Although people with criminal records aren’t directly protected by housing-discrimination laws, the basis for the group’s claim is that criminal-record checks in effect discriminate against African-Americans and Latinos because they make up a larger portion of the prison population.
Fortune’s lawyers plan to file a motion for summary judgment in a few weeks. A lawyer for SandCastle declined to comment on behalf of his client.
National landlord groups and screening companies say they agree that landlords should assess the type of offense and how long ago it occurred, but that small- and midsize landlords don’t always know that. They also are concerned that the growing opposition to background checks will lead to overzealous local laws that make it difficult to exclude tenants when it is justified.

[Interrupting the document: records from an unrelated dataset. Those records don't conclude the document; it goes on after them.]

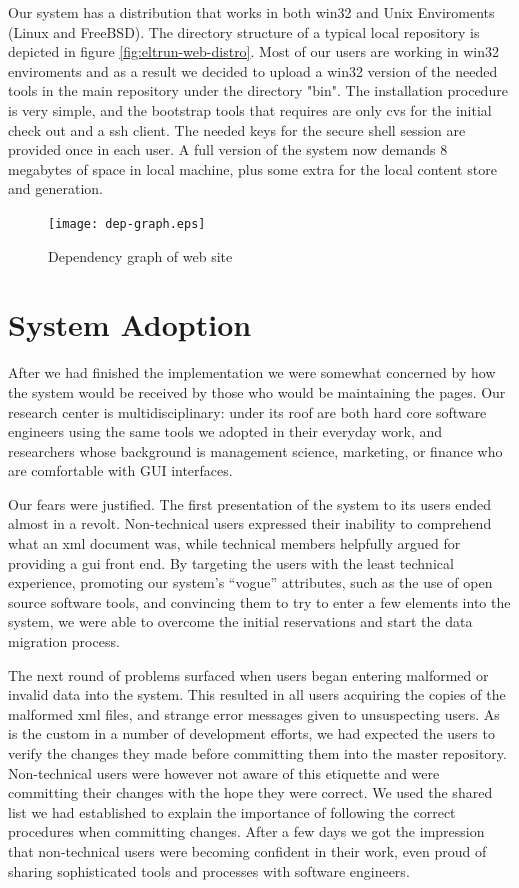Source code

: \documentclass[10pt]{article}
\begin{document}
Our system has a distribution that works in both win32 and 
Unix Enviroments (Linux and FreeBSD). The directory structure of a typical local repository is depicted in
figure \ref{fig:eltrun-web-distro}.
Most of our users are working in win32 enviroments and as 
a result we decided to upload a win32 version of the needed tools 
in the main repository under the directory "bin". The installation procedure is very simple,
and the bootstrap tools that requires are only cvs for 
the initial check out and a ssh client. The needed keys 
for the secure shell session are provided once in each user. 
A full version of the system now demands 8 megabytes of space 
in local machine, plus some extra for the local content store and generation.

\begin{figure}
\texttt{[image: dep-graph.eps]}
\caption{Dependency graph of web site}
\label{fig:eltrun-web-m-dds-snapshot}
\end{figure}

\section{System Adoption}
\label{sec:adopt}
After we had finished the implementation we were somewhat concerned
by how the system would be received by those who would be
maintaining the pages.
Our research center is multidisciplinary: under its roof
are both hard core software engineers using the same tools
we adopted in their everyday work, and researchers whose
background is management science, marketing, or finance
who are comfortable with {\sc GUI} interfaces.

Our fears were justified.
The first presentation of the system to its users ended
almost in a revolt.
Non-technical users expressed their inability to comprehend
what an {\sc xml} document was, while technical members
helpfully argued for providing a {\sc gui} front end.
By targeting the users with the least technical experience,
promoting our system's ``vogue'' attributes,
such as the use of open source software tools,
and convincing them to try to enter a few elements into
the system, we were able to overcome the initial reservations
and start the data migration process.

The next round of problems surfaced when users began entering
malformed or invalid data into the system.
This resulted in all users acquiring the copies of the malformed
{\sc xml} files, and strange error messages given to unsuspecting
users.
As is the custom in a number of development efforts, we had
expected the users to verify the changes they made before
committing them into the master repository.
Non-technical users were however not aware of this etiquette
and were committing their changes with the hope they were correct.
We used the shared list we had established to explain the
importance of following the correct procedures when committing changes.
After a few days we got the impression that non-technical users
were becoming confident in their work, even proud of sharing
sophisticated tools and processes with software engineers.
\end{document}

“It’s matter of industry education that having a standard that a felony equals no rent is not a good one,” said Bill Bower, chief executive of Contemporary Information Corp., a tenant-screening company.
The Lawyers’ Committee for Civil Rights Under Law has asked landlords in several states to provide information on their rental policies, the number of tenants with criminal backgrounds and characteristics of those who have been rejected.
One of the buildings under review, the Colina Square Apartments in Sammamish, Wash., says on its website, “In order to pass our screening process you must: #1 Have no criminal history. This includes DUIs, misdemeanors and felonies.”
Kimberly Lester, the manager for Colina Square, said having a consistent policy banning people with criminal records leaves less room for discrimination than picking and choosing among applicants. Residents “feel more comfortable living next to someone who has not been in a bar fight or drunk driving,” she said.